Verne sighed, then went on. “Yes—what
Dr.
Carroll has been working on is the instances where the trumps were used to traverse time.”

“It was actually that Clarke fellow who thought of it,”
said Baum. “He’s got a lot of good ideas, that one.”

Now it was Carroll’s turn to scowl. “Yes, yes he did,” he said with an irritated look at Baum, “but I’ve been the one developing the actual science behind the theory.”

“The young theoreticians have been invaluable to our processes,” said Franklin. “Especially that Asimov fellow, the Russian. He’s going to outshine us all, I think.”

“Easy for you to say,” Newton said without really joining the conversation. “It’s easy to create great works when one stands on the shoulders of giants.”

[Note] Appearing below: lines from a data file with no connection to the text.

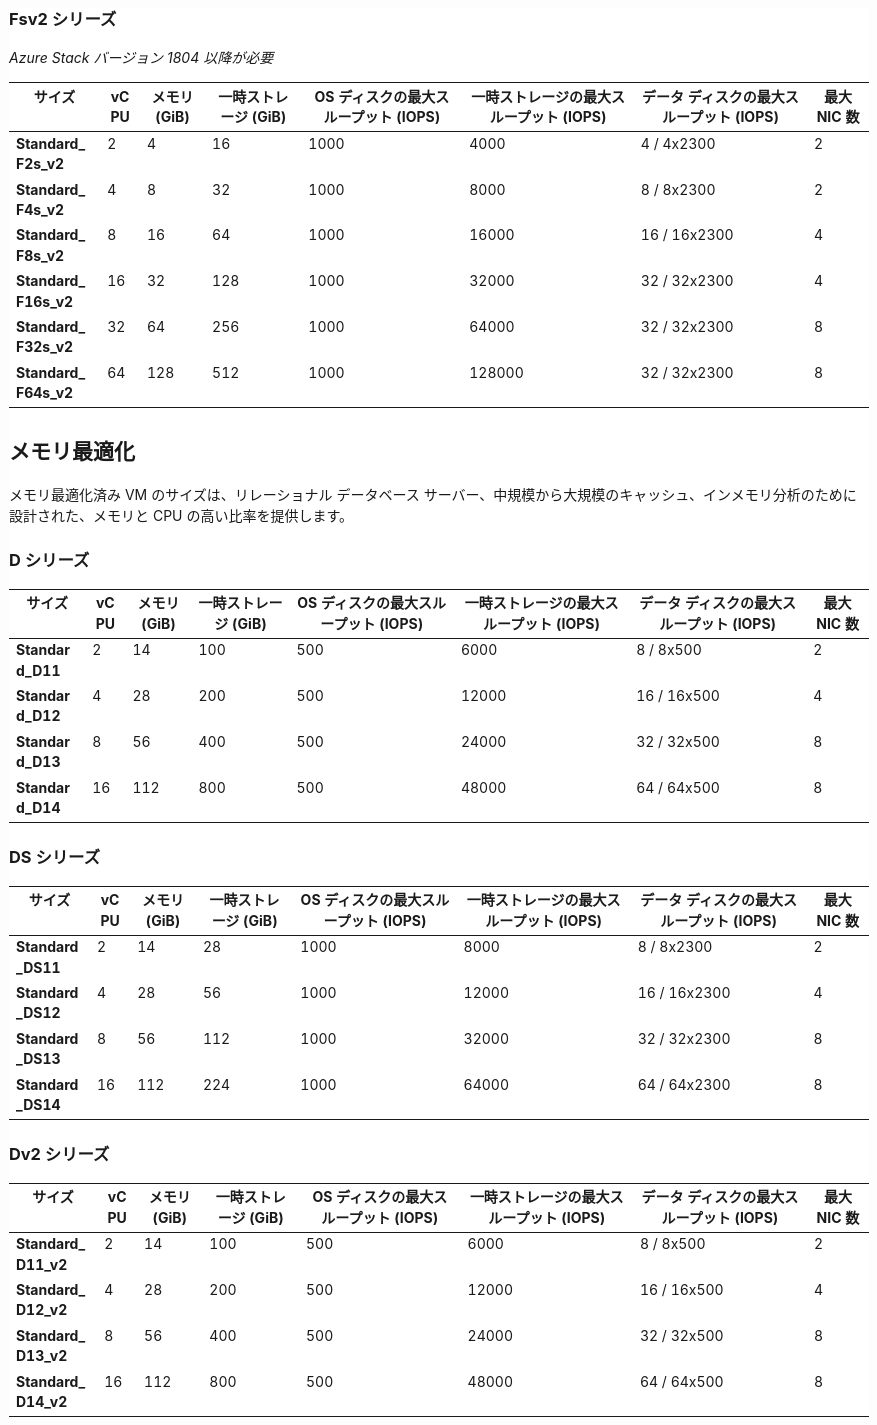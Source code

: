 
### <a name="fsv2-series"></a>Fsv2 シリーズ
*Azure Stack バージョン 1804 以降が必要* 

|サイズ     |vCPU     |メモリ (GiB) | 一時ストレージ (GiB)  | OS ディスクの最大スループット (IOPS) | 一時ストレージの最大スループット (IOPS) | データ ディスクの最大スループット (IOPS) | 最大 NIC 数 |
|---------------------|----|----|-----|-----|-------|--------------|---------|
|**Standard_F2s_v2**  |2   |4   |16   |1000 |4000   |4 / 4x2300    |2 |
|**Standard_F4s_v2**  |4   |8   |32   |1000 |8000   |8 / 8x2300    |2 |
|**Standard_F8s_v2**  |8   |16  |64   |1000 |16000  |16 / 16x2300  |4 |
|**Standard_F16s_v2** |16  |32  |128  |1000 |32000  |32 / 32x2300  |4 |
|**Standard_F32s_v2** |32  |64  |256  |1000 |64000  |32 / 32x2300  |8 |
|**Standard_F64s_v2** |64  |128 |512  |1000 |128000 |32 / 32x2300  |8 |


## <a name="memory-optimized"></a>メモリ最適化

メモリ最適化済み VM のサイズは、リレーショナル データベース サーバー、中規模から大規模のキャッシュ、インメモリ分析のために設計された、メモリと CPU の高い比率を提供します。

### <a name="d-series"></a><a name="mo-d"></a>D シリーズ
|サイズ     |vCPU     |メモリ (GiB) | 一時ストレージ (GiB)  | OS ディスクの最大スループット (IOPS) | 一時ストレージの最大スループット (IOPS) | データ ディスクの最大スループット (IOPS) | 最大 NIC 数 |
|------------------|---|----|----|--------|------|------------|---------|
|**Standard_D11**  |2  |14  |100 |500     |6000  |8 / 8x500   |2 |
|**Standard_D12**  |4  |28  |200 |500     |12000 |16 / 16x500 |4 |
|**Standard_D13**  |8  |56  |400 |500     |24000 |32 / 32x500 |8 |
|**Standard_D14**  |16 |112 |800 |500     |48000 |64 / 64x500 |8 |

### <a name="ds-series"></a><a name="mo-ds"></a>DS シリーズ
|サイズ     |vCPU     |メモリ (GiB) | 一時ストレージ (GiB)  | OS ディスクの最大スループット (IOPS) | 一時ストレージの最大スループット (IOPS) | データ ディスクの最大スループット (IOPS) | 最大 NIC 数 |
|-------------------|---|----|----|--------|------|-------------|---------|
|**Standard_DS11**  |2  |14  |28  |1000    |8000  |8 / 8x2300   |2 |
|**Standard_DS12**  |4  |28  |56  |1000    |12000 |16 / 16x2300 |4 |
|**Standard_DS13**  |8  |56  |112 |1000    |32000 |32 / 32x2300 |8 |
|**Standard_DS14**  |16 |112 |224 |1000    |64000 |64 / 64x2300 |8 |

### <a name="dv2-series"></a><a name="mo-dv2"></a>Dv2 シリーズ
|サイズ     |vCPU     |メモリ (GiB) | 一時ストレージ (GiB)  | OS ディスクの最大スループット (IOPS) | 一時ストレージの最大スループット (IOPS) | データ ディスクの最大スループット (IOPS) | 最大 NIC 数 |
|--------------------|----|----|-----|----|-------|-------------|---------|
|**Standard_D11_v2** |2   |14  |100  |500 |6000   |8 / 8x500    |2 |
|**Standard_D12_v2** |4   |28  |200  |500 |12000  |16 / 16x500  |4 |
|**Standard_D13_v2** |8   |56  |400  |500 |24000  |32 / 32x500  |8 |
|**Standard_D14_v2** |16  |112 |800  |500 |48000  |64 / 64x500  |8 |
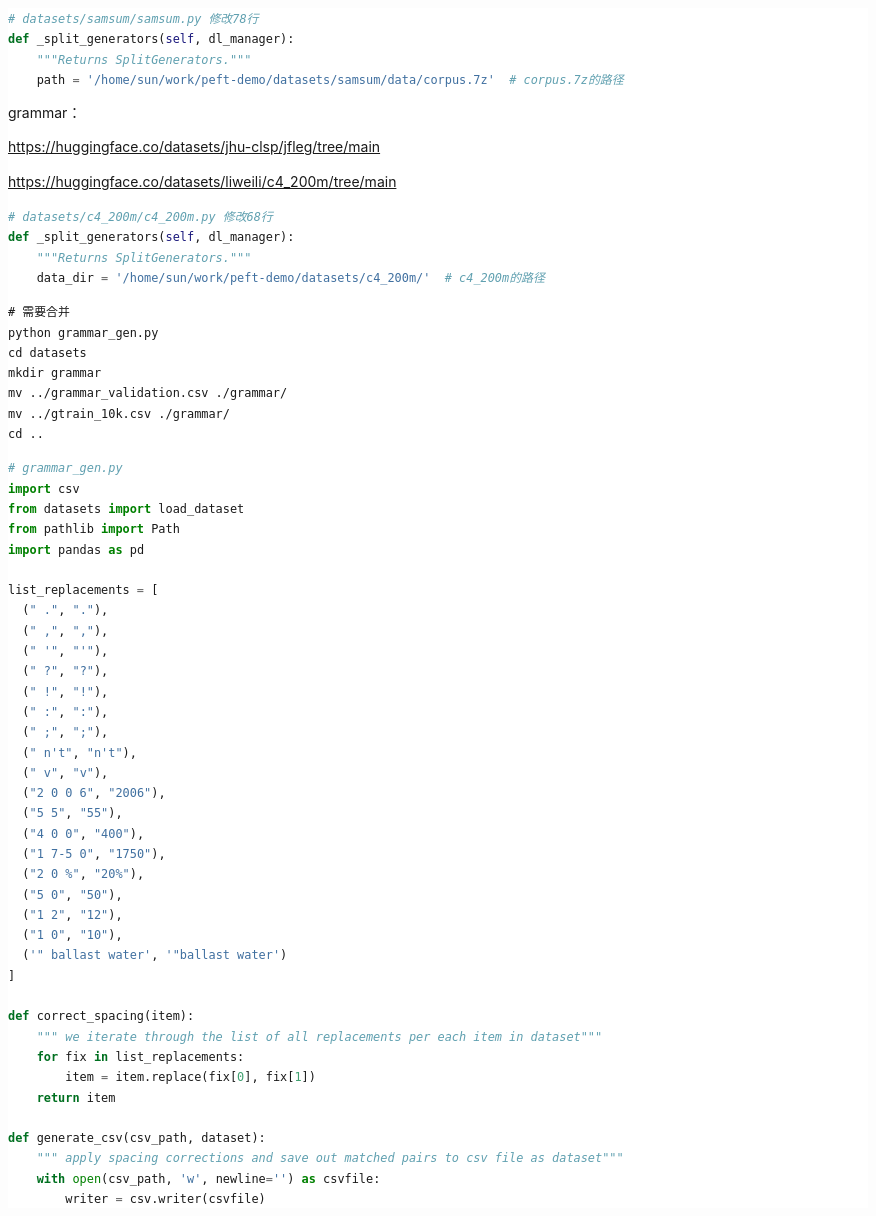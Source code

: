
 ```python
# datasets/samsum/samsum.py 修改78行
def _split_generators(self, dl_manager):
    """Returns SplitGenerators."""
    path = '/home/sun/work/peft-demo/datasets/samsum/data/corpus.7z'  # corpus.7z的路径
```

grammar：

https://huggingface.co/datasets/jhu-clsp/jfleg/tree/main

https://huggingface.co/datasets/liweili/c4_200m/tree/main

```python
# datasets/c4_200m/c4_200m.py 修改68行
def _split_generators(self, dl_manager):
    """Returns SplitGenerators."""
    data_dir = '/home/sun/work/peft-demo/datasets/c4_200m/'  # c4_200m的路径
```

```shell
# 需要合并
python grammar_gen.py
cd datasets
mkdir grammar
mv ../grammar_validation.csv ./grammar/
mv ../gtrain_10k.csv ./grammar/
cd ..
```

```python
# grammar_gen.py
import csv
from datasets import load_dataset
from pathlib import Path
import pandas as pd

list_replacements = [
  (" .", "."), 
  (" ,", ","),
  (" '", "'"),
  (" ?", "?"),
  (" !", "!"),
  (" :", ":"),
  (" ;", ";"),
  (" n't", "n't"),
  (" v", "v"),
  ("2 0 0 6", "2006"),
  ("5 5", "55"),
  ("4 0 0", "400"),
  ("1 7-5 0", "1750"),
  ("2 0 %", "20%"),
  ("5 0", "50"),
  ("1 2", "12"),
  ("1 0", "10"),
  ('" ballast water', '"ballast water')
]

def correct_spacing(item):
    """ we iterate through the list of all replacements per each item in dataset"""
    for fix in list_replacements:
        item = item.replace(fix[0], fix[1])
    return item

def generate_csv(csv_path, dataset):
    """ apply spacing corrections and save out matched pairs to csv file as dataset"""
    with open(csv_path, 'w', newline='') as csvfile:
        writer = csv.writer(csvfile)
```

“He’s a little sensitive,” Baum whispered. “The first time Newton met Asimov, the joker offered him an apple.”

“It’s young Asimov’s work that has allowed the Mystorians to help us calculate probabilities on the might-have-beens to come,” Verne explained. “It’s one reason I have the Messengers traveling so frequently gathering information. The more we know about what has happened, the better we can predict what may happen in the future. And the wonder of it all is that it’s completely based in scientific principle. He calls it ‘psychohistory.’”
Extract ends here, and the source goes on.